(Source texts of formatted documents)

------------------------

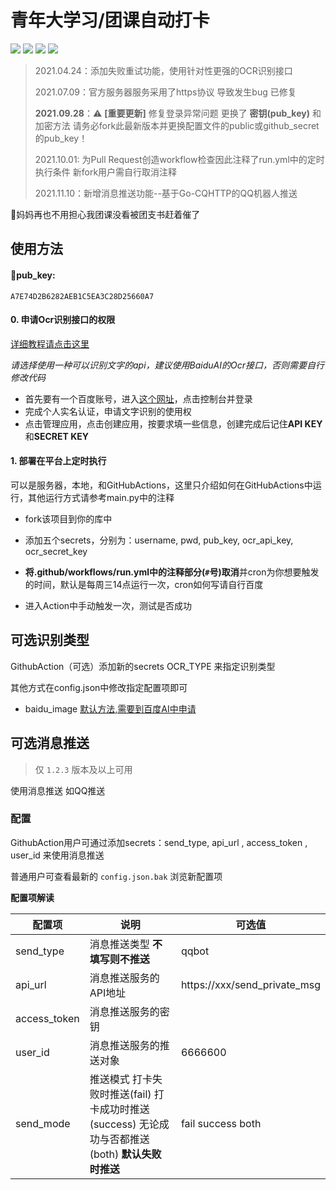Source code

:# 青年大学习/团课自动打卡

![](https://github.com/838239178/tk-auto-study/workflows/auto-study/badge.svg) ![](https://img.shields.io/github/stars/838239178/tk-auto-study) ![](https://img.shields.io/github/forks/838239178/tk-auto-study) ![](https://img.shields.io/badge/Python-3.7+-green.svg)

> 2021.04.24：添加失败重试功能，使用针对性更强的OCR识别接口  
> 
> 2021.07.09：官方服务器服务采用了https协议 导致发生bug 已修复
> 
> **2021.09.28**：:warning: **[重要更新]** 修复登录异常问题 更换了 **密钥(pub_key)** 和加密方法 请务必fork此最新版本并更换配置文件的public或github_secret的pub_key！
>
> 2021.10.01: 为Pull Request创造workflow检查因此注释了run.yml中的定时执行条件 新fork用户需自行取消注释
>
> 2021.11.10：新增消息推送功能--基于Go-CQHTTP的QQ机器人推送

🤺妈妈再也不用担心我团课没看被团支书赶着催了


## 使用方法

#### 🍎pub_key:

```
A7E74D2B6282AEB1C5EA3C28D25660A7
```

#### 0. 申请Ocr识别接口的权限

[详细教程请点击这里](https://blog.pressed.top/2021/02/14/signUpBaiduOcr/)

*请选择使用一种可以识别文字的api，建议使用BaiduAI的Ocr接口，否则需要自行修改代码*

- 首先要有一个百度账号，进入[这个网址](https://ai.baidu.com/)，点击控制台并登录
- 完成个人实名认证，申请文字识别的使用权
- 点击管理应用，点击创建应用，按要求填一些信息，创建完成后记住**API KEY**和**SECRET KEY**

#### 1. 部署在平台上定时执行

可以是服务器，本地，和GitHubActions，这里只介绍如何在GitHubActions中运行，其他运行方式请参考main.py中的注释

- fork该项目到你的库中

- 添加五个secrets，分别为：username,  pwd,  pub_key,  ocr_api_key,  ocr_secret_key

- **将.github/workflows/run.yml中的注释部分(`#`号)取消**并cron为你想要触发的时间，默认是每周三14点运行一次，cron如何写请自行百度
- 进入Action中手动触发一次，测试是否成功

## 可选识别类型

GithubAction（可选）添加新的secrets OCR_TYPE 来指定识别类型

其他方式在config.json中修改指定配置项即可

- baidu_image [默认方法,需要到百度AI中申请](https://blog.pressed.top/2021/02/14/signUpBaiduOcr/)

## 可选消息推送

> 仅 `1.2.3` 版本及以上可用

使用消息推送 如QQ推送

### 配置

GithubAction用户可通过添加secrets：send_type, api_url , access_token , user_id 来使用消息推送

普通用户可查看最新的 `config.json.bak` 浏览新配置项

**配置项解读**

| 配置项    | 说明                                                         | 可选值                                        |
| --------- | ------------------------------------------------------------ | --------------------------------------------- |
| send_type | 消息推送类型 **不填写则不推送**                              | qqbot |
| api_url | 消息推送服务的API地址 | https://xxx/send_private_msg |
| access_token | 消息推送服务的密钥 | |
| user_id | 消息推送服务的推送对象 | 6666600 |
| send_mode | 推送模式 打卡失败时推送(fail) 打卡成功时推送(success) 无论成功与否都推送(both) **默认失败时推送** | fail success both                             |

------------------------

ACTIVITY: Every line from the one containing "- 进入Action中手动触发一次，测试是否成功" to the close of the records must be reproduced exactly. Include both ends and nothing more.

SOLVED EXERCISE:
- 进入Action中手动触发一次，测试是否成功

## 可选识别类型

GithubAction（可选）添加新的secrets OCR_TYPE 来指定识别类型

其他方式在config.json中修改指定配置项即可

- baidu_image [默认方法,需要到百度AI中申请](https://blog.pressed.top/2021/02/14/signUpBaiduOcr/)

## 可选消息推送

> 仅 `1.2.3` 版本及以上可用

使用消息推送 如QQ推送

### 配置

GithubAction用户可通过添加secrets：send_type, api_url , access_token , user_id 来使用消息推送

普通用户可查看最新的 `config.json.bak` 浏览新配置项

**配置项解读**

| 配置项    | 说明                                                         | 可选值                                        |
| --------- | ------------------------------------------------------------ | --------------------------------------------- |
| send_type | 消息推送类型 **不填写则不推送**                              | qqbot |
| api_url | 消息推送服务的API地址 | https://xxx/send_private_msg |
| access_token | 消息推送服务的密钥 | |
| user_id | 消息推送服务的推送对象 | 6666600 |
| send_mode | 推送模式 打卡失败时推送(fail) 打卡成功时推送(success) 无论成功与否都推送(both) **默认失败时推送** | fail success both                             |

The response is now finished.